- Aim of the exercise: Beneath this instruction is a block of data; output from it exactly the lines that run from the one containing "and the mobility" through the one containing "locally (in a", inclusive.

Dataset entries
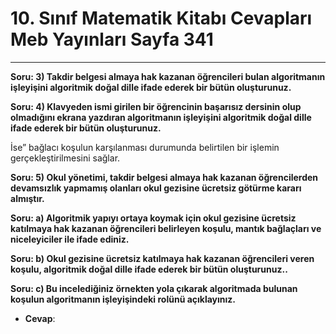 # 10. Sınıf Matematik Kitabı Cevapları Meb Yayınları Sayfa 341

---

**Soru: 3) Takdir belgesi almaya hak kazanan öğrencileri bulan algoritmanın işleyişini algoritmik doğal dille ifade ederek bir bütün oluşturunuz.**

**Soru: 4) Klavyeden ismi girilen bir öğrencinin başarısız dersinin olup olmadığını ekrana yazdıran algoritmanın işleyişini algoritmik doğal dille ifade ederek bir bütün oluşturunuz.**

İse” bağlacı koşulun karşılanması durumunda belirtilen bir işlemin gerçekleştirilmesini sağlar.

**Soru: 5) Okul yönetimi, takdir belgesi almaya hak kazanan öğrencilerden devamsızlık yapmamış olanları okul gezisine ücretsiz götürme kararı almıştır.**

**Soru: a) Algoritmik yapıyı ortaya koymak için okul gezisine ücretsiz katılmaya hak kazanan öğrencileri belirleyen koşulu, mantık bağlaçları ve niceleyiciler ile ifade ediniz.**

**Soru: b) Okul gezisine ücretsiz katılmaya hak kazanan öğrencileri veren koşulu, algoritmik doğal dille ifade ederek bir bütün oluşturunuz..**

**Soru: c) Bu incelediğiniz örnekten yola çıkarak algoritmada bulunan koşulun algoritmanın işleyişindeki rolünü açıklayınız.**

-   **Cevap**:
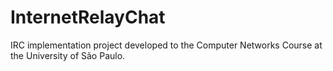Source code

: # InternetRelayChat
IRC implementation project developed to the Computer Networks Course at the University of São Paulo.
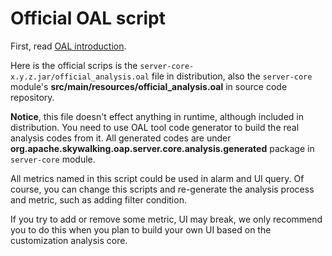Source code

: # Official OAL script
First, read [OAL introduction](../concepts-and-designs/oal.md).

Here is the official scrips is the `server-core-x.y.z.jar/official_analysis.oal` file in distribution,
also the `server-core` module's **src/main/resources/official_analysis.oal** in source code repository.

**Notice**, this file doesn't effect anything in runtime, although included in distribution.
You need to use OAL tool code generator to build the real analysis codes from it.
All generated codes are under **org.apache.skywalking.oap.server.core.analysis.generated** package
in `server-core` module. 

All metrics named in this script could be used in alarm and UI query. Of course, you can change this 
scripts and re-generate the analysis process and metric, such as adding filter condition. 

If you try to add or remove some metric, UI may break, we only recommend you to do this when you plan
to build your own UI based on the customization analysis core. 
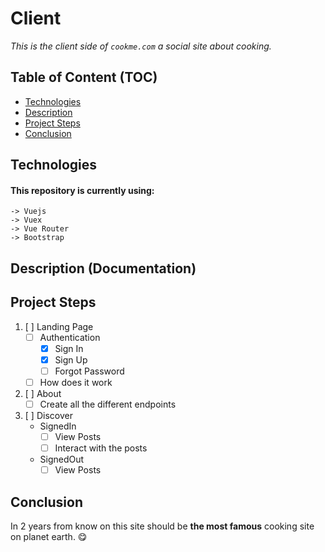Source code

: # Client

*This is the client side of `cookme.com` a social site about cooking.*

## Table of Content (TOC)

- [Technologies](#technologies)
- [Description](#description-documentation)
- [Project Steps](#project-steps)
- [Conclusion](#conclusion)

## Technologies

#### This repository is currently using:
    -> Vuejs
    -> Vuex
    -> Vue Router
    -> Bootstrap

## Description (Documentation)

## Project Steps

1. [ ] Landing Page
    - [ ] Authentication
        - [x] Sign In
        - [x] Sign Up
        - [ ] Forgot Password
    - [ ] How does it work
2. [ ] About
    - [ ] Create all the different endpoints
3. [ ] Discover
    -  SignedIn
        - [ ] View Posts
        - [ ] Interact with the posts
    - SignedOut
        - [ ] View Posts

## Conclusion

In 2 years from know on this site should be **the most famous** cooking site on planet earth. 😋
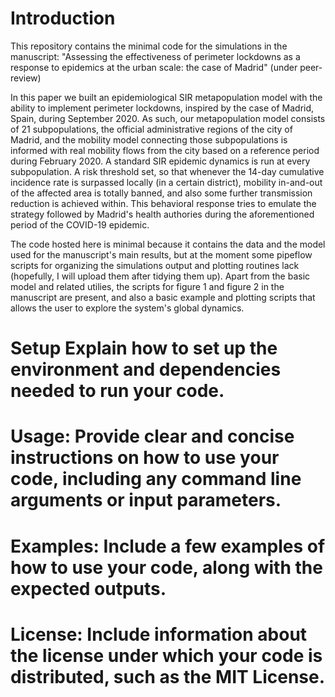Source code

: # Introduction
This repository contains the minimal code for the simulations in the manuscript: 
"Assessing the effectiveness of perimeter lockdowns as a response to epidemics at the urban scale: the case of Madrid" (under peer-review)

In this paper we built an epidemiological SIR metapopulation model with the ability to implement perimeter lockdowns, inspired by the case of Madrid, 
Spain, during September 2020. As such, our metapopulation model consists of 21 subpopulations, the official administrative regions of the city of Madrid,
and the mobility model connecting those subpopulations is informed with real mobility flows from the city based on a reference period during February 2020.
A standard SIR epidemic dynamics is run at every subpopulation. A risk threshold set, so that whenever the 14-day cumulative incidence rate is surpassed
locally (in a certain district), mobility in-and-out of the affected area is totally banned, and also some further transmission reduction is achieved
within. This behavioral response tries to emulate the strategy followed by Madrid's health authories during the aforementioned period of the COVID-19
epidemic.

The code hosted here is minimal because it contains the data and the model used for the manuscript's main results, but at the moment some pipeflow scripts 
for organizing the simulations output and plotting routines lack (hopefully, I will upload them after tidying them up). Apart from the basic model and 
related utilies, the scripts for figure 1 and figure 2 in the manuscript are present, and also a basic example and plotting scripts that allows the user to 
explore the system's global dynamics.

# Setup Explain how to set up the environment and dependencies needed to run your code.

# Usage: Provide clear and concise instructions on how to use your code, including any command line arguments or input parameters.

# Examples: Include a few examples of how to use your code, along with the expected outputs.

# License: Include information about the license under which your code is distributed, such as the MIT License.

- Response box:
and the mobility model connecting those subpopulations is informed with real mobility flows from the city based on a reference period during February 2020.
A standard SIR epidemic dynamics is run at every subpopulation. A risk threshold set, so that whenever the 14-day cumulative incidence rate is surpassed
locally (in a certain district), mobility in-and-out of the affected area is totally banned, and also some further transmission reduction is achieved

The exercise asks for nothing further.